There are relatively few studies that provide direct evidence for a role of muscarinic receptors in MDD. As discussed in the section on schizophrenia, cortical levels of M1/M4 receptors are not altered in MDD [42, 46]. However, the latter study reports a decrease in M2/M4 receptors in the dorsolateral prefrontal cortex but not in other cortical regions [46]. The same study failed to find changes in levels of M3 receptors, indicating that the change in M2/M4 receptors is specific, rather than generic. However, it should be noted that an earlier study reported no differences in level of binding to M2/M4 receptors in the anterior cingulate cortex [48], a region not included in the more recent study. Similarly, neither of the imaging studies conducted using a relatively selective M2 ligand, reported altered M2 receptor distribution volume in the anterior cingulate, amygdala, or hippocampus of people with MDD compared to controls [73, 74]. Together, these findings add weight to the idea that there is a specific, regional decrease in the M2 receptor in the brains from people with MDD.
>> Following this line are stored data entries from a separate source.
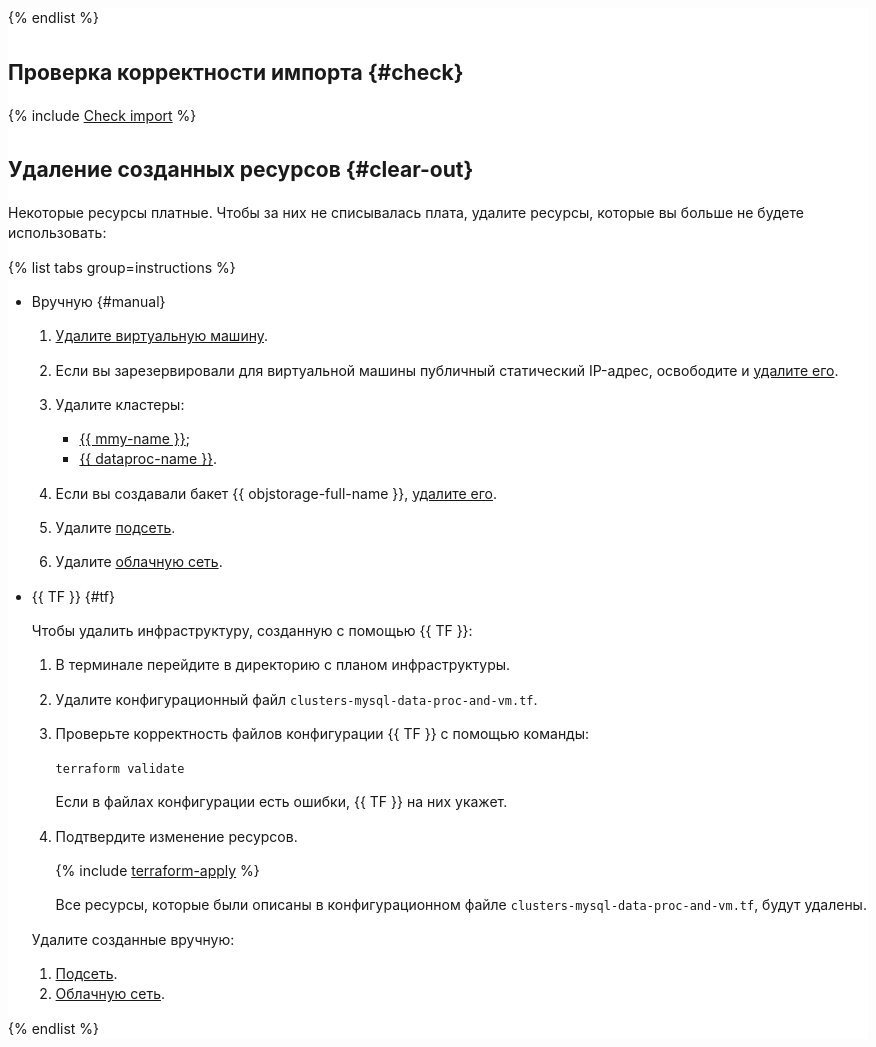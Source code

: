 {% endlist %}

## Проверка корректности импорта {#check}

{% include [Check import](./check-import.md) %}

## Удаление созданных ресурсов {#clear-out}

Некоторые ресурсы платные. Чтобы за них не списывалась плата, удалите ресурсы, которые вы больше не будете использовать:

{% list tabs group=instructions %}

* Вручную {#manual}

    1. [Удалите виртуальную машину](../../../compute/operations/vm-control/vm-delete.md).
    1. Если вы зарезервировали для виртуальной машины публичный статический IP-адрес, освободите и [удалите его](../../../vpc/operations/address-delete.md).
    1. Удалите кластеры:

        * [{{ mmy-name }}](../../../managed-mysql/operations/cluster-delete.md);
        * [{{ dataproc-name }}](../../../data-proc/operations/cluster-delete.md).

    1. Если вы создавали бакет {{ objstorage-full-name }}, [удалите его](../../../storage/operations/buckets/delete.md).
    1. Удалите [подсеть](../../../vpc/operations/subnet-delete.md).
    1. Удалите [облачную сеть](../../../vpc/operations/network-delete.md).

* {{ TF }} {#tf}

    Чтобы удалить инфраструктуру, созданную с помощью {{ TF }}:

    1. В терминале перейдите в директорию с планом инфраструктуры.
    1. Удалите конфигурационный файл `clusters-mysql-data-proc-and-vm.tf`.
    1. Проверьте корректность файлов конфигурации {{ TF }} с помощью команды:

        ```bash
        terraform validate
        ```

        Если в файлах конфигурации есть ошибки, {{ TF }} на них укажет.

    1. Подтвердите изменение ресурсов.

        {% include [terraform-apply](../../../_includes/mdb/terraform/apply.md) %}

        Все ресурсы, которые были описаны в конфигурационном файле `clusters-mysql-data-proc-and-vm.tf`, будут удалены.

    Удалите созданные вручную:

    1. [Подсеть](../../../vpc/operations/subnet-delete.md).
    1. [Облачную сеть](../../../vpc/operations/network-delete.md).

{% endlist %}
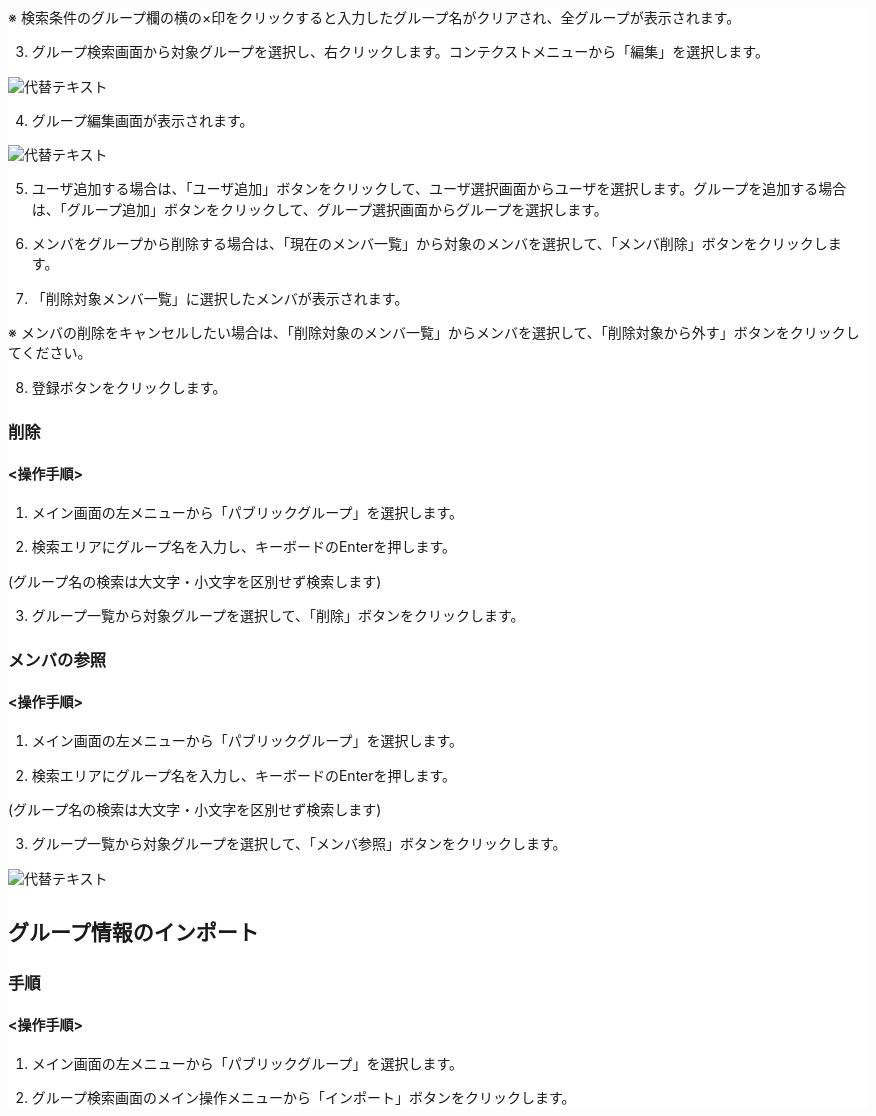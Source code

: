 ※ 検索条件のグループ欄の横の×印をクリックすると入力したグループ名がクリアされ、全グループが表示されます。


3. グループ検索画面から対象グループを選択し、右クリックします。コンテクストメニューから「編集」を選択します。

![代替テキスト](http://placehold.jp/30/e0e0e0/6e6e6e/500x100.png?text=%E7%94%BB%E5%83%8F%E5%A4%89%E6%9B%B4)


4. グループ編集画面が表示されます。

![代替テキスト](http://placehold.jp/30/e0e0e0/6e6e6e/500x100.png?text=%E7%94%BB%E5%83%8F%E5%A4%89%E6%9B%B4)


5. ユーザ追加する場合は、「ユーザ追加」ボタンをクリックして、ユーザ選択画面からユーザを選択します。グループを追加する場合は、「グループ追加」ボタンをクリックして、グループ選択画面からグループを選択します。

6. メンバをグループから削除する場合は、「現在のメンバ一覧」から対象のメンバを選択して、「メンバ削除」ボタンをクリックします。

7. 「削除対象メンバ一覧」に選択したメンバが表示されます。

※ メンバの削除をキャンセルしたい場合は、「削除対象のメンバ一覧」からメンバを選択して、「削除対象から外す」ボタンをクリックしてください。

8. 登録ボタンをクリックします。

### 削除
#### <操作手順>

1. メイン画面の左メニューから「パブリックグループ」を選択します。

2. 検索エリアにグループ名を入力し、キーボードのEnterを押します。

(グループ名の検索は大文字・小文字を区別せず検索します)

3. グループ一覧から対象グループを選択して、「削除」ボタンをクリックします。

### メンバの参照
#### <操作手順>

1. メイン画面の左メニューから「パブリックグループ」を選択します。

2. 検索エリアにグループ名を入力し、キーボードのEnterを押します。

(グループ名の検索は大文字・小文字を区別せず検索します)

3. グループ一覧から対象グループを選択して、「メンバ参照」ボタンをクリックします。


![代替テキスト](http://placehold.jp/30/e0e0e0/6e6e6e/500x100.png?text=%E7%94%BB%E5%83%8F%E5%A4%89%E6%9B%B4)

## グループ情報のインポート
### 手順
#### <操作手順>

1. メイン画面の左メニューから「パブリックグループ」を選択します。

2. グループ検索画面のメイン操作メニューから「インポート」ボタンをクリックします。
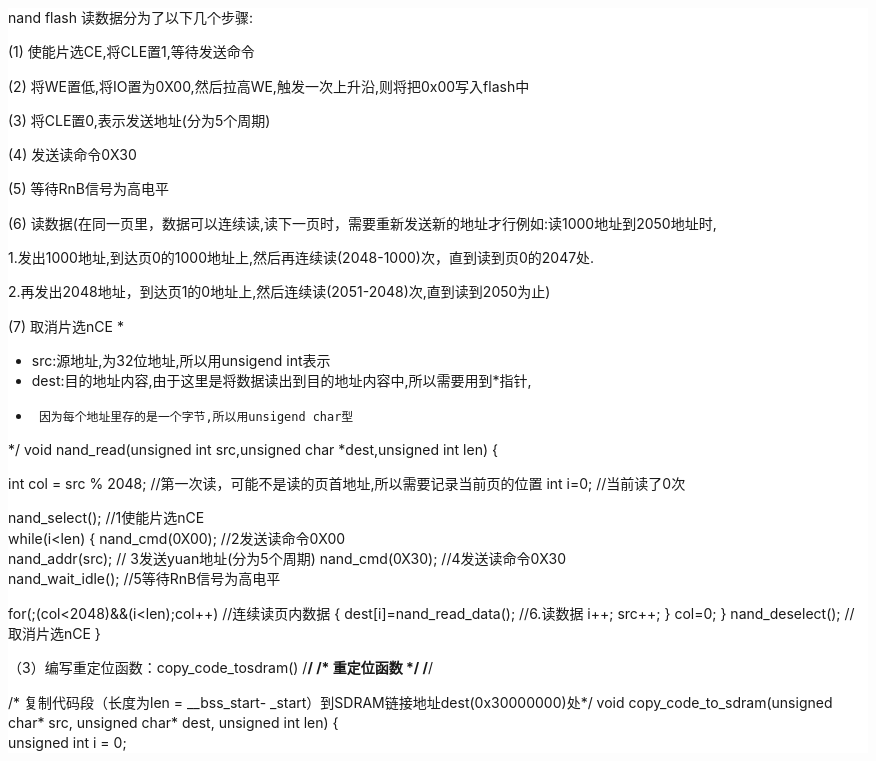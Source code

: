 nand flash 读数据分为了以下几个步骤:

(1) 使能片选CE,将CLE置1,等待发送命令

(2) 将WE置低,将IO置为0X00,然后拉高WE,触发一次上升沿,则将把0x00写入flash中

(3) 将CLE置0,表示发送地址(分为5个周期)

(4) 发送读命令0X30

(5) 等待RnB信号为高电平

(6) 读数据(在同一页里，数据可以连续读,读下一页时，需要重新发送新的地址才行例如:读1000地址到2050地址时,

1.发出1000地址,到达页0的1000地址上,然后再连续读(2048-1000)次，直到读到页0的2047处.

2.再发出2048地址，到达页1的0地址上,然后连续读(2051-2048)次,直到读到2050为止)

(7) 取消片选nCE
* 
* src:源地址,为32位地址,所以用unsigend int表示
* dest:目的地址内容,由于这里是将数据读出到目的地址内容中,所以需要用到*指针,
*	   因为每个地址里存的是一个字节,所以用unsigend char型 
*/
void nand_read(unsigned int  src,unsigned char  *dest,unsigned int  len)
{

int col = src % 2048;      //第一次读，可能不是读的页首地址,所以需要记录当前页的位置
int i=0;                //当前读了0次

nand_select();           //1使能片选nCE     
while(i<len)
{ 
    nand_cmd(0X00);         //2发送读命令0X00  
    nand_addr(src);     	// 3发送yuan地址(分为5个周期)
    nand_cmd(0X30);         //4发送读命令0X30    
    nand_wait_idle();       //5等待RnB信号为高电平

   for(;(col<2048)&&(i<len);col++)      //连续读页内数据
   {
       dest[i]=nand_read_data();            //6.读数据
       i++;
       src++;
   }
   col=0;
}
nand_deselect();                // 取消片选nCE
}


（3）编写重定位函数：copy_code_tosdram()
/**************************************************/
/* 				 	重定位函数					  */
/**************************************************/

/* 复制代码段（长度为len = __bss_start- _start）到SDRAM链接地址dest(0x30000000)处*/
void copy_code_to_sdram(unsigned char* src, unsigned char* dest, unsigned int len)
{	
	unsigned int i = 0;
	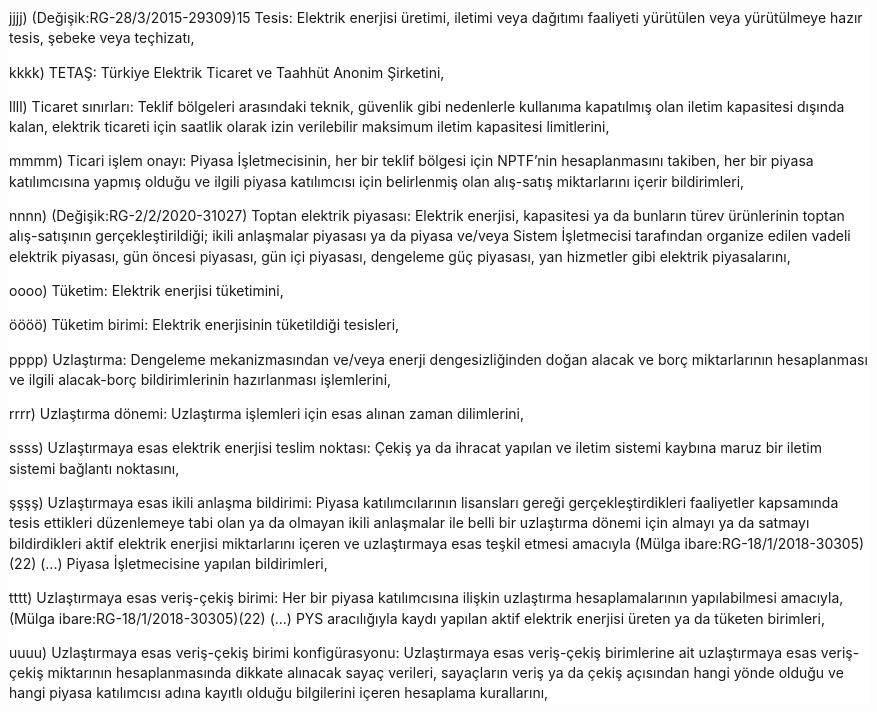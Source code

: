 

jjjj) (Değişik:RG-28/3/2015-29309)15 Tesis: Elektrik enerjisi üretimi, iletimi veya dağıtımı faaliyeti yürütülen veya yürütülmeye hazır tesis, şebeke veya teçhizatı,



kkkk) TETAŞ: Türkiye Elektrik Ticaret ve Taahhüt Anonim Şirketini,



llll) Ticaret sınırları: Teklif bölgeleri arasındaki teknik, güvenlik gibi nedenlerle kullanıma kapatılmış olan iletim kapasitesi dışında kalan, elektrik ticareti için saatlik olarak izin verilebilir maksimum iletim kapasitesi limitlerini,



mmmm) Ticari işlem onayı: Piyasa İşletmecisinin, her bir teklif bölgesi için NPTF’nin hesaplanmasını takiben, her bir piyasa katılımcısına yapmış olduğu ve ilgili piyasa katılımcısı için belirlenmiş olan alış-satış miktarlarını içerir bildirimleri,



nnnn) (Değişik:RG-2/2/2020-31027) Toptan elektrik piyasası: Elektrik enerjisi, kapasitesi ya da bunların türev ürünlerinin toptan alış-satışının gerçekleştirildiği; ikili anlaşmalar piyasası ya da piyasa ve/veya Sistem İşletmecisi tarafından organize edilen vadeli elektrik piyasası, gün öncesi piyasası, gün içi piyasası, dengeleme güç piyasası, yan hizmetler gibi elektrik piyasalarını,



oooo) Tüketim: Elektrik enerjisi tüketimini,



öööö) Tüketim birimi: Elektrik enerjisinin tüketildiği tesisleri,



pppp) Uzlaştırma: Dengeleme mekanizmasından ve/veya enerji dengesizliğinden doğan alacak ve borç miktarlarının hesaplanması ve ilgili alacak-borç bildirimlerinin hazırlanması işlemlerini,



rrrr) Uzlaştırma dönemi: Uzlaştırma işlemleri için esas alınan zaman dilimlerini,



ssss) Uzlaştırmaya esas elektrik enerjisi teslim noktası: Çekiş ya da ihracat yapılan ve iletim sistemi kaybına maruz bir iletim sistemi bağlantı noktasını,



şşşş) Uzlaştırmaya esas ikili anlaşma bildirimi: Piyasa katılımcılarının lisansları gereği gerçekleştirdikleri faaliyetler kapsamında tesis ettikleri düzenlemeye tabi olan ya da olmayan ikili anlaşmalar ile belli bir uzlaştırma dönemi için almayı ya da satmayı bildirdikleri aktif elektrik enerjisi miktarlarını içeren ve uzlaştırmaya esas teşkil etmesi amacıyla (Mülga ibare:RG-18/1/2018-30305)(22) (...) Piyasa İşletmecisine yapılan bildirimleri,



tttt) Uzlaştırmaya esas veriş-çekiş birimi: Her bir piyasa katılımcısına ilişkin uzlaştırma hesaplamalarının yapılabilmesi amacıyla, (Mülga ibare:RG-18/1/2018-30305)(22) (...) PYS aracılığıyla kaydı yapılan aktif elektrik enerjisi üreten ya da tüketen birimleri,



uuuu) Uzlaştırmaya esas veriş-çekiş birimi konfigürasyonu: Uzlaştırmaya esas veriş-çekiş birimlerine ait uzlaştırmaya esas veriş-çekiş miktarının hesaplanmasında dikkate alınacak sayaç verileri, sayaçların veriş ya da çekiş açısından hangi yönde olduğu ve hangi piyasa katılımcısı adına kayıtlı olduğu bilgilerini içeren hesaplama kurallarını,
Although the recent activity in developing allosteric ligands has extended to the M2 receptor [79], the fact that the peripheral side effects seen with cholinergics are mediated, in part, by the M2 receptor [55] will complicate attempts to target this receptor in the central nervous system.
Muscarinic Receptors and Bipolar Disorder
Bipolar disorder used to be referred to as manic depressive disorder. As suggested by this descriptive name, the diagnosis refers to affective disorders where patients experience periods of elevated mood, in some cases these take the form of mania. Thus, patients can experience depression, elevated mood, or a combination of the two [30]. This “cycling” of mood is generally interspersed with periods of “normal” mood, the rate at which sufferers move between these states varies, not just between individuals but also in the same person, making it very difficult to manage clinically. The mania is managed with a mood stabilizer such as lithium or sodium valproate but the depressive symptoms tend not to respond well to antidepressants.
The cholinergic system was initially implicated in bipolar disorder by the same study, which showed cholinesterase inhibitors increased depressive symptoms. In bipolar disorder, cholinesterase inhibitors were reported to generally improve manic symptoms [66]. The initial finding was supported by later studies showing that physostigmine, another cholinesterase inhibitor, reduced the mania in bipolar patients [80]. However, in some patients physostigmine worsened their depression [81]. These findings contributed to the hypothesis that the cholinergic system is underactive during mania, forming part of the cholinergic‐adrenergic hypothesis of mania and depression. This hypothesis combines the findings regarding affective disorders to propose that the cholinergic system is overactive in patients with depression, while the adrenergic system is hyperactive during mania [68].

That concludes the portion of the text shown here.